Between this and Argo, boy has American cinema turned an endlessly complicated event into a two-dimensional construct. Historical context or a decent grasp on the complexities at play? Don’t look here. Compelling and multi-layered characters? Nope, try again. But at least you get an international cast playing at accents. (Yeah, I mean you, Adrien Brody!) Well, except for Salma Hayek.
Septembers of Shiraz, or Enemy Territory depending on the location, follows a wealthy Iranian Jewish family as the revolution erupts around them. Do they support or oppose the revolution?
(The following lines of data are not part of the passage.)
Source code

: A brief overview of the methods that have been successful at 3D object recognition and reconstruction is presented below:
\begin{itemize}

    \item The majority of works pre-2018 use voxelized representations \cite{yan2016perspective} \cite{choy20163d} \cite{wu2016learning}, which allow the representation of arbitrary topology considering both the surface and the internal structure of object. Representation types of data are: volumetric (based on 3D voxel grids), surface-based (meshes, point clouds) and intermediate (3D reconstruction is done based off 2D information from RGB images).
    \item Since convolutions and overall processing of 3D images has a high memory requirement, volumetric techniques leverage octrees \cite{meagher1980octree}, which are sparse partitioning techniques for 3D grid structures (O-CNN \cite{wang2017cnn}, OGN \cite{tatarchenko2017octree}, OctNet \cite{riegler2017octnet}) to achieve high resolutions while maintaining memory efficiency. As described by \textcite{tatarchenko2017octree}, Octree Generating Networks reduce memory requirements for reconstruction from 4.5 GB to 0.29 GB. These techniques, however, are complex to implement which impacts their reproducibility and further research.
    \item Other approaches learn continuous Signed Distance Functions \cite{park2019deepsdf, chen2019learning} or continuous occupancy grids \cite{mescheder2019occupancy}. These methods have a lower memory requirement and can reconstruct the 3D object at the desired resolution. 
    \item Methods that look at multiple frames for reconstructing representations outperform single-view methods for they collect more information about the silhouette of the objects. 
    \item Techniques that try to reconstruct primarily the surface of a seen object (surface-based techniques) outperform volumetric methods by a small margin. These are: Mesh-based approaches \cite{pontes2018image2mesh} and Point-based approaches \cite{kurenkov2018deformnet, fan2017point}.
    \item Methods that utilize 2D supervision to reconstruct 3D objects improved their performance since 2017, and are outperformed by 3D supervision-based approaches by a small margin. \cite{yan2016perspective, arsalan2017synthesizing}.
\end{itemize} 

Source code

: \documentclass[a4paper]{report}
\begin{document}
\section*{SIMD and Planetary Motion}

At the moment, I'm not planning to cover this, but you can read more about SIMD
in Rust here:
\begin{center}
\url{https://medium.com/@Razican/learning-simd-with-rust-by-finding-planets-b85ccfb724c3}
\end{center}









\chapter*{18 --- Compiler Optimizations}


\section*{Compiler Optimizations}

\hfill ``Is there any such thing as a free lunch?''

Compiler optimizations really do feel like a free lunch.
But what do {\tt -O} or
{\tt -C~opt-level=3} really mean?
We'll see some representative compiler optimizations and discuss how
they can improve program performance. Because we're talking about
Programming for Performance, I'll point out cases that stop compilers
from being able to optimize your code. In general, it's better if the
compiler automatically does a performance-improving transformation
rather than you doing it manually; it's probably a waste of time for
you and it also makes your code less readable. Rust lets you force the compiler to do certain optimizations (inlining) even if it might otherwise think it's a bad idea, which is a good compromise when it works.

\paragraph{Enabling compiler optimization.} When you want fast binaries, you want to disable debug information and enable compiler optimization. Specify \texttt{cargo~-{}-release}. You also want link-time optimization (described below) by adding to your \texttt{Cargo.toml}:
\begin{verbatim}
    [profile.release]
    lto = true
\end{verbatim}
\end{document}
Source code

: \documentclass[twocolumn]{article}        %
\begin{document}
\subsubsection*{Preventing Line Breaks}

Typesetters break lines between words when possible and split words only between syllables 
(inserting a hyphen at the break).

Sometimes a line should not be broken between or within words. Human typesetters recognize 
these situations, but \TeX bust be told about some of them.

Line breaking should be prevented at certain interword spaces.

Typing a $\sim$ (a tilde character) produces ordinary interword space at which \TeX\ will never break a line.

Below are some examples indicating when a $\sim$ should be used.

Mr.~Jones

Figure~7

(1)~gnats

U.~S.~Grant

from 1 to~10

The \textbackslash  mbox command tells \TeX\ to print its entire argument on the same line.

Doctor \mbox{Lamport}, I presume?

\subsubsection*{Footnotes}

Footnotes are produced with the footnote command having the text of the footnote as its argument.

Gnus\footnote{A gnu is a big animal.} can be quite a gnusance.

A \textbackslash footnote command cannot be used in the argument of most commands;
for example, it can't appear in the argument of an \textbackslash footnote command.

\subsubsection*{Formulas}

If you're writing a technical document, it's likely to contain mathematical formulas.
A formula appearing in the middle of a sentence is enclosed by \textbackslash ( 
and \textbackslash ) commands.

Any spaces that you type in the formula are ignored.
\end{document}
I couldn’t tell you, but it isn’t long until Brody’s patriarch is imprisoned, tortured, and vainly trying to plead for mercy and escape. Hayek keeps the home fire burning, tries to get information on where her husband is and his alleged crimes, all the while sparring with the longtime housekeeper (Shohreh Aghdashloo, once again too good for the material handed to her). That’s it, that’s the entire movie.
If you’re wondering if there’s a happy ending and a reunion, there is. The myopic view of a fraught time demands a simplistic ending, just as it demands simplistic heroes and villains. The elites are poor victims of an ungrateful lower class, the revolutionaries are greedy thieves, and very little is made of the political and religious ideologies at play. What do you get? Another generic pseudo-history from Hollywood that’s too narrow-minded to develop anything beyond totems and slogans.